__INFORMATION SUPPLIED__.
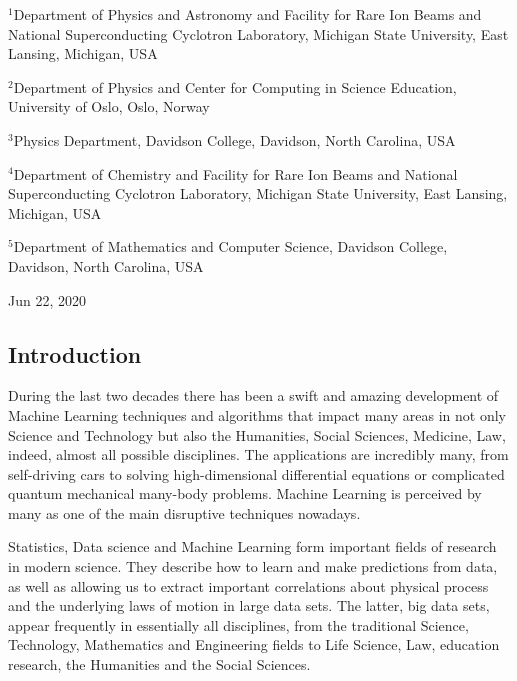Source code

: \documentclass[%
oneside,                 %
final,                   %
10pt]{article}
\begin{document}
\begin{center}
\centerline{{\small ${}^1$Department of Physics and Astronomy and Facility for Rare Ion Beams and National Superconducting Cyclotron Laboratory, Michigan State University, East Lansing, Michigan, USA}}
\centerline{{\small ${}^2$Department of Physics and Center for Computing in Science Education, University of Oslo, Oslo, Norway}}
\centerline{{\small ${}^3$Physics Department, Davidson College, Davidson, North Carolina, USA}}
\centerline{{\small ${}^4$Department of Chemistry and Facility for Rare Ion Beams  and National Superconducting Cyclotron Laboratory, Michigan State University, East Lansing, Michigan, USA}}
\centerline{{\small ${}^5$Department of Mathematics and Computer Science, Davidson College, Davidson, North Carolina, USA}}
\end{center}
    

\begin{center}
Jun 22, 2020
\end{center}

\vspace{1cm}


\subsection{Introduction}

During the last two decades there has been a swift and amazing
development of Machine Learning techniques and algorithms that impact
many areas in not only Science and Technology but also the Humanities,
Social Sciences, Medicine, Law, indeed, almost all possible
disciplines. The applications are incredibly many, from self-driving
cars to solving high-dimensional differential equations or complicated
quantum mechanical many-body problems. Machine Learning is perceived
by many as one of the main disruptive techniques nowadays. 

Statistics, Data science and Machine Learning form important
fields of research in modern science.  They describe how to learn and
make predictions from data, as well as allowing us to extract
important correlations about physical process and the underlying laws
of motion in large data sets. The latter, big data sets, appear
frequently in essentially all disciplines, from the traditional
Science, Technology, Mathematics and Engineering fields to Life
Science, Law, education research, the Humanities and the Social
Sciences.
\end{document}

__YOUR TASK__. If pictures appear in the data, omit them and copy all other parts exactly.

__SOLUTION FOR THIS TASK__.
Source code

: \documentclass[%
oneside,                 %
final,                   %
10pt]{article}
\begin{document}
\begin{center}
\centerline{{\small ${}^1$Department of Physics and Astronomy and Facility for Rare Ion Beams and National Superconducting Cyclotron Laboratory, Michigan State University, East Lansing, Michigan, USA}}
\centerline{{\small ${}^2$Department of Physics and Center for Computing in Science Education, University of Oslo, Oslo, Norway}}
\centerline{{\small ${}^3$Physics Department, Davidson College, Davidson, North Carolina, USA}}
\centerline{{\small ${}^4$Department of Chemistry and Facility for Rare Ion Beams  and National Superconducting Cyclotron Laboratory, Michigan State University, East Lansing, Michigan, USA}}
\centerline{{\small ${}^5$Department of Mathematics and Computer Science, Davidson College, Davidson, North Carolina, USA}}
\end{center}
    

\begin{center}
Jun 22, 2020
\end{center}

\vspace{1cm}


\subsection{Introduction}

During the last two decades there has been a swift and amazing
development of Machine Learning techniques and algorithms that impact
many areas in not only Science and Technology but also the Humanities,
Social Sciences, Medicine, Law, indeed, almost all possible
disciplines. The applications are incredibly many, from self-driving
cars to solving high-dimensional differential equations or complicated
quantum mechanical many-body problems. Machine Learning is perceived
by many as one of the main disruptive techniques nowadays. 

Statistics, Data science and Machine Learning form important
fields of research in modern science.  They describe how to learn and
make predictions from data, as well as allowing us to extract
important correlations about physical process and the underlying laws
of motion in large data sets. The latter, big data sets, appear
frequently in essentially all disciplines, from the traditional
Science, Technology, Mathematics and Engineering fields to Life
Science, Law, education research, the Humanities and the Social
Sciences.
\end{document}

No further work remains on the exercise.